INTERNATIONAL COAL NEWS

PwC backs resources magnet

NEW analysis by PricewaterhouseCoopers has said that the massive investment Australia's resources...

Anthony Barich

It terms “value-add” as the value of outputs to inputs, and on this mark the oil and gas sector is a giant, contributing around 2% to national output.

With value-added of some $32 billion in 2012-13, PwC said its contribution to Australia’s economy was similar to that made by the agricultural industry which employs around 325,000 people.

In its Australian Petroleum Production and Exploration Association-commissioned report, PwC acknowledged that some commentators have been concerned that the expansion of the oil and gas – and the wider resources – sector poses some risks due to reduced diversification of the economy.

In its paper, produced as part of APPEA’s submission to the Energy Green Paper, PwC modelled a scenario where the terms of trade deteriorate to a lower level than estimated by the Treasury.

“Even with this deterioration we show that the economy continues to grow strongly with an annual growth rate of 2.8%, demonstrating that any lack of diversification risk is manageable given the adjustment mechanisms within the economy,” PwC said.

“Additionally, at current production levels, natural gas reserves will last at least 60 years, implying that capital investment in the sector can remain productively utilised over the long term and not be stranded.”

PwC’s analysis shows that for every dollar of production, the oil and gas sector adds 70 cents of value compared to an average of 49c for all other industries.

The PwC report found that the oil and gas industry’s annual contribution to Australia’s economic output was expected to more than double from $32 billion in 2012-13 to $67 billion by 2029-30.

APPEA CEO David Byers said all this shows that governments must focus on a long-term, market-based energy policy.

He said the Energy White Paper needed to focus on efficient and competitive markets, developing new energy sources to ease demand/supply constraints, regulatory reform and the need to remove unnecessary barriers to continued investment in oil and gas production.

“Australia’s abundant reserves of natural gas make it possible to meet our own and much of the region’s growing energy needs, particularly cleaner energy needs, over the coming decades,” he said.

“But we cannot take the industry’s success for granted.

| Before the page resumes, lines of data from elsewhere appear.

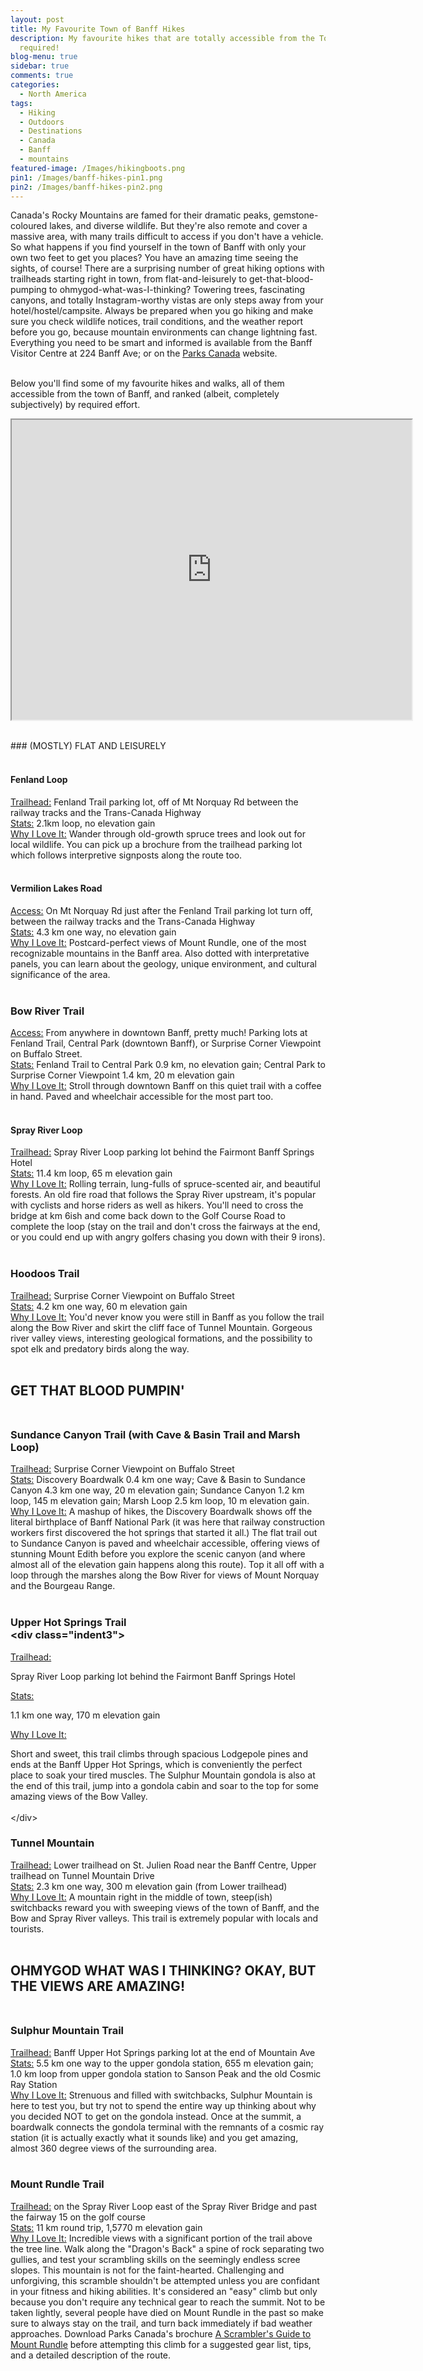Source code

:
 ```yaml
---
layout: post
title: My Favourite Town of Banff Hikes
description: My favourite hikes that are totally accessible from the Town of Banff - no car
  required!
blog-menu: true
sidebar: true
comments: true
categories:
  - North America
tags:
  - Hiking
  - Outdoors
  - Destinations
  - Canada
  - Banff
  - mountains
featured-image: /Images/hikingboots.png
pin1: /Images/banff-hikes-pin1.png
pin2: /Images/banff-hikes-pin2.png
---
```


Canada's Rocky Mountains are famed for their dramatic peaks, gemstone-coloured lakes, and diverse wildlife. But they're also remote and cover a massive area, with many trails difficult to access if you don't have a vehicle. So what happens if you find yourself in the town of Banff with only your own two feet to get you places? You have an amazing time seeing the sights, of course! There are a surprising number of great hiking options with trailheads starting right in town, from flat-and-leisurely to get-that-blood-pumping to ohmygod-what-was-I-thinking? Towering trees, fascinating canyons, and totally Instagram-worthy vistas are only steps away from your hotel/hostel/campsite. Always be prepared when you go hiking and make sure you check wildlife notices, trail conditions, and the weather report before you go, because mountain environments can change lightning fast. Everything you need to be smart and informed is available from the Banff Visitor Centre at 224 Banff Ave; or on the [<u>Parks Canada</u>](https://www.pc.gc.ca/en) website.<br>&nbsp;

Below you'll find some of my favourite hikes and walks, all of them accessible from the town of Banff, and ranked (albeit, completely subjectively) by required effort.

<div class="grid-middle-center padded1"><iframe class="map-center" src="https://www.google.com/maps/d/u/2/embed?mid=1I0vNIS56PjRpnzmkRx8-Ck0w1fg" width="640" height="480"></iframe></div>

<br>### (MOSTLY) FLAT AND LEISURELY<br>&nbsp;

#### Fenland Loop

<div class="indent3"><u>Trailhead:</u> Fenland Trail parking lot, off of Mt Norquay Rd between the railway tracks and the Trans-Canada Highway<br /><u>Stats:</u> 2.1km loop, no elevation gain<br /><u>Why I Love It:</u> Wander through old-growth spruce trees and look out for local wildlife. You can pick up a brochure from the trailhead parking lot which follows interpretive signposts along the route too.<br />&nbsp;</div>

#### Vermilion Lakes Road

<div class="indent3"><u>Access:</u> On Mt Norquay Rd just after the Fenland Trail parking lot turn off, between the railway tracks and the Trans-Canada Highway<br /><u>Stats:</u> 4.3 km one way, no elevation gain<br /><u>Why I Love It:</u> Postcard-perfect views of Mount Rundle, one of the most recognizable mountains in the Banff area. Also dotted with interpretative panels, you can learn about the geology, unique environment, and cultural significance of the area.<br />&nbsp;</div>

### Bow River Trail

<div class="indent3"><u>Access:</u> From anywhere in downtown Banff, pretty much! Parking lots at Fenland Trail, Central Park (downtown Banff), or Surprise Corner Viewpoint on Buffalo Street.<br /><u>Stats:</u> Fenland Trail to Central Park 0.9 km, no elevation gain; Central Park to Surprise Corner Viewpoint 1.4 km, 20 m elevation gain<br /><u>Why I Love It:</u> Stroll through downtown Banff on this quiet trail with a coffee in hand. Paved and wheelchair accessible for the most part too.<br />&nbsp;</div>

#### Spray River Loop

<div class="indent3"><u>Trailhead:</u> Spray River Loop parking lot behind the Fairmont Banff Springs Hotel<br /><u>Stats:</u> 11.4 km loop, 65 m elevation gain<br /><u>Why I Love It:</u> Rolling terrain, lung-fulls of spruce-scented air, and beautiful forests. An old fire road that follows the Spray River upstream, it's popular with cyclists and horse riders as well as hikers. You'll need to cross the bridge at km 6ish and come back down to the Golf Course Road to complete the loop (stay on the trail and don't cross the fairways at the end, or you could end up with angry golfers chasing you down with their 9 irons).<br />&nbsp;</div>

### Hoodoos Trail

<div class="indent3"><u>Trailhead:</u> Surprise Corner Viewpoint on Buffalo Street<br /><u>Stats:</u> 4.2 km one way, 60 m elevation gain<br /><u>Why I Love It:</u> You'd never know you were still in Banff as you follow the trail along the Bow River and skirt the cliff face of Tunnel Mountain. Gorgeous river valley views, interesting geological formations, and the possibility to spot elk and predatory birds along the way.<br />&nbsp;</div>

## GET THAT BLOOD PUMPIN'<br>&nbsp;

### Sundance Canyon Trail (with Cave & Basin Trail and Marsh Loop)

<div class="indent3"><u>Trailhead:</u> Surprise Corner Viewpoint on Buffalo Street<br /><u>Stats:</u> Discovery Boardwalk 0.4 km one way; Cave &amp; Basin to Sundance Canyon 4.3 km one way, 20 m elevation gain; Sundance Canyon 1.2 km loop, 145 m elevation gain; Marsh Loop 2.5 km loop, 10 m elevation gain.<br><u>Why I Love It:</u> A mashup of hikes, the Discovery Boardwalk shows off the literal birthplace of Banff National Park (it was here that railway construction workers first discovered the hot springs that started it all.) The flat trail out to Sundance Canyon is paved and wheelchair accessible, offering views of stunning Mount Edith before you explore the scenic canyon (and where almost all of the elevation gain happens along this route). Top it all off with a loop through the marshes along the Bow River for views of Mount Norquay and the Bourgeau Range.<br />&nbsp;</div>

### Upper Hot Springs Trail<br>&lt;div class="indent3"&gt;

<u>Trailhead:</u>

Spray River Loop parking lot behind the Fairmont Banff Springs Hotel

<u>Stats:</u>

1.1 km one way, 170 m elevation gain

<u>Why I Love It:</u>

Short and sweet, this trail climbs through spacious Lodgepole pines and ends at the Banff Upper Hot Springs, which is conveniently the perfect place to soak your tired muscles. The Sulphur Mountain gondola is also at the end of this trail, jump into a gondola cabin and soar to the top for some amazing views of the Bow Valley.<br><br>&lt;/div&gt;

### Tunnel Mountain

<div class="indent3"><u>Trailhead:</u> Lower trailhead on St. Julien Road near the Banff Centre, Upper trailhead on Tunnel Mountain Drive<br /><u>Stats:</u> 2.3 km one way, 300 m elevation gain (from Lower trailhead)<br /><u>Why I Love It:</u> A mountain right in the middle of town, steep(ish) switchbacks reward you with sweeping views of the town of Banff, and the Bow and Spray River valleys. This trail is extremely popular with locals and tourists.<br />&nbsp;</div>

## OHMYGOD WHAT WAS I THINKING? OKAY, BUT THE VIEWS ARE AMAZING!<br>&nbsp;

### Sulphur Mountain Trail

<div class="indent3"><u>Trailhead:</u> Banff Upper Hot Springs parking lot at the end of Mountain Ave<br /><u>Stats:</u> 5.5 km one way to the upper gondola station, 655 m elevation gain; 1.0 km loop from upper gondola station to Sanson Peak and the old Cosmic Ray Station<br /><u>Why I Love It:</u> Strenuous and filled with switchbacks, Sulphur Mountain is here to test you, but try not to spend the entire way up thinking about why you decided NOT to get on the gondola instead. Once at the summit, a boardwalk connects the gondola terminal with the remnants of a cosmic ray station (it is actually exactly what it sounds like) and you get amazing, almost 360 degree views of the surrounding area.<br />&nbsp;</div>

### Mount Rundle Trail

<div class="indent3"><u>Trailhead:</u> on the Spray River Loop east of the Spray River Bridge and past the fairway 15 on the golf course<br /><u>Stats:</u> 11 km round trip, 1,5770 m elevation gain<br /><u>Why I Love It:</u> Incredible views with a significant portion of the trail above the tree line. Walk along the "Dragon's Back" a spine of rock separating two gullies, and test your scrambling skills on the seemingly endless scree slopes. This mountain is not for the faint-hearted. Challenging and unforgiving, this scramble shouldn't be attempted unless you are confidant in your fitness and hiking abilities. It's considered an "easy" climb but only because you don't require any technical gear to reach the summit. Not to be taken lightly, several people have died on Mount Rundle in the past so make sure to always stay on the trail, and turn back immediately if bad weather approaches. Download Parks Canada's brochure <a href="http://publications.gc.ca/collections/collection_2012/pc/R64-391-2012-eng.pdf"><u>A Scrambler's Guide to Mount Rundle</u></a> before attempting this climb for a suggested gear list, tips, and a detailed description of the route.</div>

The policies developed through the White Paper process must ensure that Australia’s oil and gas explorers and producers are not disadvantaged against the producers of other energy sources here in Australia or overseas.”

PwC’s analysis noted that the current Australian industry composition was dominated by the services sector, with over 70% of industry output coming from service-orientated industries.

It expects Australia’s economy to continue its long-term trend towards services and sees a continued decline in the proportion of output from the manufacturing sector.

The services share in the economy has increased from roughly 60% in 1970s and PwC expects it to be 75% by the end of 2030.

PwC also believes Australia’s abundance of natural resources and strong export demand from Australia’s major trading partners has driven strong growth in the resources sector over the past decade.

“The resources sector’s share of the economy is expected to almost double from 7% in the 1970s to approximately 12% by the end of 2030,” PwC’s report stated.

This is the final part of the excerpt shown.